The Craft of Teaching (CoT) is the Divinity School's program of pedagogical development for its graduate students, dedicated to preparing a new generation of accomplished educators in the field of religious studies.  We bring together Divinity School faculty, current students, invited guests, and an extensive alumni network of decorated teachers to share strategies, develop skills, and advance critical reflection relating to religious studies pedagogy. Find out more here, or browse our program schedule and multimedia library.

  • Spring 2016 Schedule is live!

Take a look at our Spring Quarter schedule, hot off the presses. More details, including locations for events, are forthcoming.

  • The Craft of Teaching has its first publication!

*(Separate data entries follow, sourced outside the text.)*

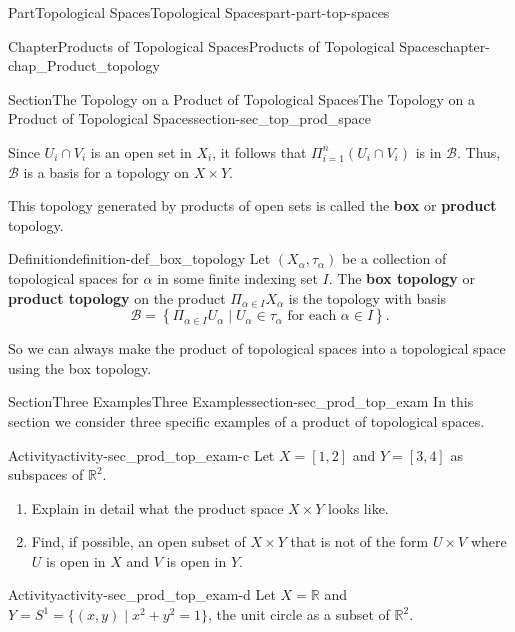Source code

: \documentclass[oneside,10pt,]{book}
\newcommand{\terminology}[1]{\textbf{#1}}
\numberwithin{equation}{chapter}
\newcommand{\R}{\mathbb{R}}
\newcommand{\CB}{\mathcal{B}}
\begin{document}
\begin{partptx}{Part}{Topological Spaces}{}{Topological Spaces}{}{}{part-part-top-spaces}
\begin{chapterptx}{Chapter}{Products of Topological Spaces}{}{Products of Topological Spaces}{}{}{chapter-chap_Product_topology}
\begin{sectionptx}{Section}{The Topology on a Product of Topological Spaces}{}{The Topology on a Product of Topological Spaces}{}{}{section-sec_top_prod_space}
%
\par
Since \(U_i \cap V_i\) is an open set in \(X_i\), it follows that \(\Pi_{i=1}^n (U_i \cap V_i)\) is in \(\CB\). Thus, \(\CB\) is a basis for a topology on \(X \times Y\).%
\par
This topology generated by products of open sets is called the \terminology{box} or \terminology{product} topology.%
\begin{definition}{Definition}{}{definition-def_box_topology}%
%
%
Let \((X_{\alpha}, \tau_{\alpha})\) be a collection of topological spaces for \(\alpha\) in some finite indexing set \(I\). The \terminology{box topology} or \terminology{product topology} on the product \(\Pi_{\alpha \in I} X_{\alpha}\) is the topology with basis%
\begin{equation*}
\CB = \left\{ \Pi_{\alpha \in I} U_{\alpha} \mid U_{\alpha} \in \tau_{\alpha}  \text{ for each }  \alpha \in I \right\}\text{.}
\end{equation*}
%
\end{definition}
So we can always make the product of topological spaces into a topological space using the box topology.%
\end{sectionptx}
%
%
\typeout{************************************************}
\typeout{************************************************}
%
\begin{sectionptx}{Section}{Three Examples}{}{Three Examples}{}{}{section-sec_prod_top_exam}
In this section we consider three specific examples of a product of topological spaces.%
\begin{activity}{Activity}{}{activity-sec_prod_top_exam-c}%
Let \(X = [1,2]\) and \(Y = [3,4]\) as subspaces of \(\R^2\).%
\begin{enumerate}[font=\bfseries,label=(\alph*),ref=\alph*]%
\item{}Explain in detail what the product space \(X \times Y\) looks like.%
\item{}Find, if possible, an open subset of \(X \times Y\) that is not of the form \(U \times V\) where \(U\) is open in \(X\) and \(V\) is open in \(Y\).%
\end{enumerate}%
\end{activity}%
\begin{activity}{Activity}{}{activity-sec_prod_top_exam-d}%
Let \(X = \R\) and \(Y = S^1 = \{(x,y) \mid x^2 + y^2 = 1\}\), the unit circle as a subset of \(\R^2\).%
\begin{enumerate}[font=\bfseries,label=(\alph*),ref=\alph*]%

\end{enumerate}
\end{activity}
\end{sectionptx}
\end{chapterptx}
\end{partptx}
\end{document}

Hearty congratulations to the graduate student Craft of Teaching participants who have been featured in a co-authored publication in the most recent volume of Teaching Theology and Religion! After the Spring 2015 workshop, "The Art of the Approach: Negotiating Hard Choices in Introductory Course Design," Prof. Russell McCutcheon, our guest for the workshop, invited four Divinity School graduate students to respond to the essay version of his presentation and collaborate on a forum-style submission to the journal. The publication, entitled "Crafting the Introductory Course in Religious Studies," consists of Prof. McCutcheon's essay, the four Divinity School responses (by Andrew Durdin, Kelli Gardner, Adam Miller, and Emily Crews), and an introduction by Aaron Hollander, Program Coordinator for the Craft of Teaching. Download the publication from the journal here and we'll keep you apprised of further interventions in the field of religious studies pedagogy by Craft of Teaching participants.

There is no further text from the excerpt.